- _What the exercise asks_
Read the lines below. Copy out any that hold the string "github".

- _Records provided_
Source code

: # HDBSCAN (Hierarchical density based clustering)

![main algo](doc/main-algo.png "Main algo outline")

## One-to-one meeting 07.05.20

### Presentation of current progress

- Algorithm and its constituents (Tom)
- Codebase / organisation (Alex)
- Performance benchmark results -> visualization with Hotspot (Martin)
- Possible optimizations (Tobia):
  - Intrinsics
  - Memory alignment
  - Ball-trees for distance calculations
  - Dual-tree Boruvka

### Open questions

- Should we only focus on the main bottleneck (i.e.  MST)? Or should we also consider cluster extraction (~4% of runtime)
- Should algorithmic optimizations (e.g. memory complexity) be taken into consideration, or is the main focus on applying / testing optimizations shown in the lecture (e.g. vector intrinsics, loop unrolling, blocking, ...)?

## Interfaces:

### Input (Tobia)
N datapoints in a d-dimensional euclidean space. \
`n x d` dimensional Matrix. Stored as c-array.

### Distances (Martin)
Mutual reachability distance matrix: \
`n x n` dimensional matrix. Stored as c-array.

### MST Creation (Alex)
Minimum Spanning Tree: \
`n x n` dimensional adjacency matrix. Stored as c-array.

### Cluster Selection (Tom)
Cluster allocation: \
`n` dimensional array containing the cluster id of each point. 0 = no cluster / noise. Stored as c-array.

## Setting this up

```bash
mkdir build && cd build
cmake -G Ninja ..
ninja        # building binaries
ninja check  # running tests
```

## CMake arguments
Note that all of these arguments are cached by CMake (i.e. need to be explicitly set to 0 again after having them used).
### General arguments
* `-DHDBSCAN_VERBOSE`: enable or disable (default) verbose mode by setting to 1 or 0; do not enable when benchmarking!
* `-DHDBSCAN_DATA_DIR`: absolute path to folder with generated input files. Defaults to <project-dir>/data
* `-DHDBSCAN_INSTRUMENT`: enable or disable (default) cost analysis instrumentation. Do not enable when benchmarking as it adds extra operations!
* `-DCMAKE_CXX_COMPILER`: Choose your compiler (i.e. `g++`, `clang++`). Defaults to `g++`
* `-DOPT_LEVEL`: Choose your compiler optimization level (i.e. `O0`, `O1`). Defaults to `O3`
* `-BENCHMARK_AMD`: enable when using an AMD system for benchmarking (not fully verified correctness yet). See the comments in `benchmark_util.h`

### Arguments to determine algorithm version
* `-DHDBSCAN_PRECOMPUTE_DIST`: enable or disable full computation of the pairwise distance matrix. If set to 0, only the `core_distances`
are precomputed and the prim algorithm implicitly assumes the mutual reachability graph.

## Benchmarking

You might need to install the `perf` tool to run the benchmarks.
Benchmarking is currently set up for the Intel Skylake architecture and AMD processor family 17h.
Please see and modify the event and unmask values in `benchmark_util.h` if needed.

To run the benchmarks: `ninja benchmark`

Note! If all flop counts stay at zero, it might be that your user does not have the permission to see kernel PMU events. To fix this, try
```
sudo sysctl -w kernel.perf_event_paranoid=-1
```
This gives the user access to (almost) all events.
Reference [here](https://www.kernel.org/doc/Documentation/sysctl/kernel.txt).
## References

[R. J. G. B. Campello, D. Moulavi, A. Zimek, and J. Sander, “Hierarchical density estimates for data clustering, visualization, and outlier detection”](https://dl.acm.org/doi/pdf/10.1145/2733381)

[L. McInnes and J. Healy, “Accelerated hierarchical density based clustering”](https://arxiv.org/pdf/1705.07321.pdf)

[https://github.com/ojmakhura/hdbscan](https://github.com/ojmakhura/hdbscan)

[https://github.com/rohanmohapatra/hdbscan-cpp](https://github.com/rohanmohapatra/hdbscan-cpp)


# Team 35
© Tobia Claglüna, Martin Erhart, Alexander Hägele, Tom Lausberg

- _Written response_
[https://github.com/ojmakhura/hdbscan](https://github.com/ojmakhura/hdbscan)
[https://github.com/rohanmohapatra/hdbscan-cpp](https://github.com/rohanmohapatra/hdbscan-cpp)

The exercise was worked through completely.